* TASK TO COMPLETE: In the records below, find the line containing "Copy-paste content or upload content". Restate it and all the lines after it exactly, and omit the rest.

* DATASET EXCERPTS:
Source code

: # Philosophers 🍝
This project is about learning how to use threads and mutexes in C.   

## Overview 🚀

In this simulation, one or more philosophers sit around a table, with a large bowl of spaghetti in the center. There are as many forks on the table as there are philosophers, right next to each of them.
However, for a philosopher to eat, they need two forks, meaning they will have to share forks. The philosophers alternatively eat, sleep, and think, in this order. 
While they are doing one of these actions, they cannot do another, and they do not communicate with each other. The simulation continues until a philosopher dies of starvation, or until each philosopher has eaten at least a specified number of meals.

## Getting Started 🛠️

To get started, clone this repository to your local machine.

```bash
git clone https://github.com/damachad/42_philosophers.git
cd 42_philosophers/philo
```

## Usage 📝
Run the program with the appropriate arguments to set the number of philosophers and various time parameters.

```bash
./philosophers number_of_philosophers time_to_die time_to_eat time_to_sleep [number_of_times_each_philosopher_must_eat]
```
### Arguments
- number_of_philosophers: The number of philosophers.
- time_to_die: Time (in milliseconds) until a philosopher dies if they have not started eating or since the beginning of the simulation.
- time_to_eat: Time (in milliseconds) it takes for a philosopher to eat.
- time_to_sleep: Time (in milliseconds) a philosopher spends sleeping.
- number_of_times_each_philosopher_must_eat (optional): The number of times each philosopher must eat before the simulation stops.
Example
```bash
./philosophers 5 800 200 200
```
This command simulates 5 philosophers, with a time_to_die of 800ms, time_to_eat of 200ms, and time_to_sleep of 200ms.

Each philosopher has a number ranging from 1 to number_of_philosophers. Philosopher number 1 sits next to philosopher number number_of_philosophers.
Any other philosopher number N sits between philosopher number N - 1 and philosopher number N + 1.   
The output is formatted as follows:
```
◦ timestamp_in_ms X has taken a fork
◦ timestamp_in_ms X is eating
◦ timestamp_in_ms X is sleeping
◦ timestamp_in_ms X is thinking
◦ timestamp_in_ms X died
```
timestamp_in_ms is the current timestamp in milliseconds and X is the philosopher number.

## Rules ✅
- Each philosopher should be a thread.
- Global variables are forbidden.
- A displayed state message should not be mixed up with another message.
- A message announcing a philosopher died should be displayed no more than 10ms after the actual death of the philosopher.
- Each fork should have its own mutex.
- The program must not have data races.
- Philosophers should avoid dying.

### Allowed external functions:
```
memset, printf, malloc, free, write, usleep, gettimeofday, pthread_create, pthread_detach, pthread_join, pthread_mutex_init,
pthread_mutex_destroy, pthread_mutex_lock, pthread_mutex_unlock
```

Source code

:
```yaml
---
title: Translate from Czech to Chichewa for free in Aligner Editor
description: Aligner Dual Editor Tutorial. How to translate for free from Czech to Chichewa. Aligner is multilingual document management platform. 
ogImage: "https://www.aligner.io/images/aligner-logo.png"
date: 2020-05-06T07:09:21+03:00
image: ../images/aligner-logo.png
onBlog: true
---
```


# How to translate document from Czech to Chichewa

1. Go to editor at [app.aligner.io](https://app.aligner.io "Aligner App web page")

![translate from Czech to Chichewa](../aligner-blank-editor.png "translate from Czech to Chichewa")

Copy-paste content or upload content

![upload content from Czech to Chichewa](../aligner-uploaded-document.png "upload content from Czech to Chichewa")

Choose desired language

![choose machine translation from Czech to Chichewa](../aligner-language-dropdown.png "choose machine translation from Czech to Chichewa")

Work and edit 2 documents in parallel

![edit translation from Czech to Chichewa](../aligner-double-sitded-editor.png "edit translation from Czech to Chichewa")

* WRITTEN RESPONSE:
Copy-paste content or upload content

![upload content from Czech to Chichewa](../aligner-uploaded-document.png "upload content from Czech to Chichewa")

Choose desired language

![choose machine translation from Czech to Chichewa](../aligner-language-dropdown.png "choose machine translation from Czech to Chichewa")

Work and edit 2 documents in parallel

![edit translation from Czech to Chichewa](../aligner-double-sitded-editor.png "edit translation from Czech to Chichewa")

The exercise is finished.